Once you have read the listing below, write all of it out again exactly.

== Dataset entries ==

※ ※ ※

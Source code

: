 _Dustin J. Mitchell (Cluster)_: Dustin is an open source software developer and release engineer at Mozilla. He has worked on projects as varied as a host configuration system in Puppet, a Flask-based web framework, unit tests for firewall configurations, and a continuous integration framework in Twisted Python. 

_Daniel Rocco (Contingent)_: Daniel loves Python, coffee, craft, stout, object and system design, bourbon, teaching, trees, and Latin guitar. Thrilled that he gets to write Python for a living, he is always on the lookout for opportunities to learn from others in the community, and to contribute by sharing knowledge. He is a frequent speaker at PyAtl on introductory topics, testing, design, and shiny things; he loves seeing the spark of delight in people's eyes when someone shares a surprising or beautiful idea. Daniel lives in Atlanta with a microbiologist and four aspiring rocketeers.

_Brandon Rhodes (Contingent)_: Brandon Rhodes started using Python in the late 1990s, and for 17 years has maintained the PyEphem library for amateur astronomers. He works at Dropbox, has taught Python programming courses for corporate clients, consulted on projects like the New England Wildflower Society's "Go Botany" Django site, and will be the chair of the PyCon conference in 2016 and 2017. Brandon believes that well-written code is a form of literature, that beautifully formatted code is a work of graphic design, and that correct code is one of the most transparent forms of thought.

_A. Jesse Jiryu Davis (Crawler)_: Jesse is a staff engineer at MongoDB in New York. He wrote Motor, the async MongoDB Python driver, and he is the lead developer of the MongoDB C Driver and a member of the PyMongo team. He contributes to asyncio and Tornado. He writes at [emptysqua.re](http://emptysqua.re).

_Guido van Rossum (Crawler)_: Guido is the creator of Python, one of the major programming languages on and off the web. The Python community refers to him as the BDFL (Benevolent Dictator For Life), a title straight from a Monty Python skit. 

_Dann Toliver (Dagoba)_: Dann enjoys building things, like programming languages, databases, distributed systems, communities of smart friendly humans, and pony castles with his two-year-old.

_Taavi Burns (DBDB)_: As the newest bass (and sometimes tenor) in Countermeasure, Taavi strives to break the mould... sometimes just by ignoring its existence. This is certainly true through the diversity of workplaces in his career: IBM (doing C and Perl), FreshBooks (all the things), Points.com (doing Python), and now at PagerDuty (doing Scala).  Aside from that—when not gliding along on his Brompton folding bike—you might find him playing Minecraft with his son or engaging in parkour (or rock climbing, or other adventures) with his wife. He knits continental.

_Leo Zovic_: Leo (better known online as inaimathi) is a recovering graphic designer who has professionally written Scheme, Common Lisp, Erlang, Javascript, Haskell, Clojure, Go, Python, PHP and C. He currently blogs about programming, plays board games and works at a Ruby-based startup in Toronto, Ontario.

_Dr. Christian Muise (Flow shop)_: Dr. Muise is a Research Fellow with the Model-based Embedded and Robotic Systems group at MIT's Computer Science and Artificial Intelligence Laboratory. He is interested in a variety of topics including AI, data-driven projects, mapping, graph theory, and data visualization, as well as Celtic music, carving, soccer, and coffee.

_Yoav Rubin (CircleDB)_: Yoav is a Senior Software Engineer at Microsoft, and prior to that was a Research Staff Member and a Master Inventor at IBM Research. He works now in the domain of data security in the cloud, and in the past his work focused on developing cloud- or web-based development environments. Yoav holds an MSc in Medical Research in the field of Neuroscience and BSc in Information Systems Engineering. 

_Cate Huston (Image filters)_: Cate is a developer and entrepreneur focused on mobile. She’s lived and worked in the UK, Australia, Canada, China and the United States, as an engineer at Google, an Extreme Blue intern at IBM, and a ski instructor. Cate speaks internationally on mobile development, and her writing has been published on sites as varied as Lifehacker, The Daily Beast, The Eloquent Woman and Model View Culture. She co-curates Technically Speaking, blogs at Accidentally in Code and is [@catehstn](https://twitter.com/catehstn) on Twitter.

※ ※ ※

== Response to this exercise ==
Source code

: _Dustin J. Mitchell (Cluster)_: Dustin is an open source software developer and release engineer at Mozilla. He has worked on projects as varied as a host configuration system in Puppet, a Flask-based web framework, unit tests for firewall configurations, and a continuous integration framework in Twisted Python. 

_Daniel Rocco (Contingent)_: Daniel loves Python, coffee, craft, stout, object and system design, bourbon, teaching, trees, and Latin guitar. Thrilled that he gets to write Python for a living, he is always on the lookout for opportunities to learn from others in the community, and to contribute by sharing knowledge. He is a frequent speaker at PyAtl on introductory topics, testing, design, and shiny things; he loves seeing the spark of delight in people's eyes when someone shares a surprising or beautiful idea. Daniel lives in Atlanta with a microbiologist and four aspiring rocketeers.

_Brandon Rhodes (Contingent)_: Brandon Rhodes started using Python in the late 1990s, and for 17 years has maintained the PyEphem library for amateur astronomers. He works at Dropbox, has taught Python programming courses for corporate clients, consulted on projects like the New England Wildflower Society's "Go Botany" Django site, and will be the chair of the PyCon conference in 2016 and 2017. Brandon believes that well-written code is a form of literature, that beautifully formatted code is a work of graphic design, and that correct code is one of the most transparent forms of thought.

_A. Jesse Jiryu Davis (Crawler)_: Jesse is a staff engineer at MongoDB in New York. He wrote Motor, the async MongoDB Python driver, and he is the lead developer of the MongoDB C Driver and a member of the PyMongo team. He contributes to asyncio and Tornado. He writes at [emptysqua.re](http://emptysqua.re).

_Guido van Rossum (Crawler)_: Guido is the creator of Python, one of the major programming languages on and off the web. The Python community refers to him as the BDFL (Benevolent Dictator For Life), a title straight from a Monty Python skit. 

_Dann Toliver (Dagoba)_: Dann enjoys building things, like programming languages, databases, distributed systems, communities of smart friendly humans, and pony castles with his two-year-old.

_Taavi Burns (DBDB)_: As the newest bass (and sometimes tenor) in Countermeasure, Taavi strives to break the mould... sometimes just by ignoring its existence. This is certainly true through the diversity of workplaces in his career: IBM (doing C and Perl), FreshBooks (all the things), Points.com (doing Python), and now at PagerDuty (doing Scala).  Aside from that—when not gliding along on his Brompton folding bike—you might find him playing Minecraft with his son or engaging in parkour (or rock climbing, or other adventures) with his wife. He knits continental.

_Leo Zovic_: Leo (better known online as inaimathi) is a recovering graphic designer who has professionally written Scheme, Common Lisp, Erlang, Javascript, Haskell, Clojure, Go, Python, PHP and C. He currently blogs about programming, plays board games and works at a Ruby-based startup in Toronto, Ontario.

_Dr. Christian Muise (Flow shop)_: Dr. Muise is a Research Fellow with the Model-based Embedded and Robotic Systems group at MIT's Computer Science and Artificial Intelligence Laboratory. He is interested in a variety of topics including AI, data-driven projects, mapping, graph theory, and data visualization, as well as Celtic music, carving, soccer, and coffee.

_Yoav Rubin (CircleDB)_: Yoav is a Senior Software Engineer at Microsoft, and prior to that was a Research Staff Member and a Master Inventor at IBM Research. He works now in the domain of data security in the cloud, and in the past his work focused on developing cloud- or web-based development environments. Yoav holds an MSc in Medical Research in the field of Neuroscience and BSc in Information Systems Engineering. 

_Cate Huston (Image filters)_: Cate is a developer and entrepreneur focused on mobile. She’s lived and worked in the UK, Australia, Canada, China and the United States, as an engineer at Google, an Extreme Blue intern at IBM, and a ski instructor. Cate speaks internationally on mobile development, and her writing has been published on sites as varied as Lifehacker, The Daily Beast, The Eloquent Woman and Model View Culture. She co-curates Technically Speaking, blogs at Accidentally in Code and is [@catehstn](https://twitter.com/catehstn) on Twitter.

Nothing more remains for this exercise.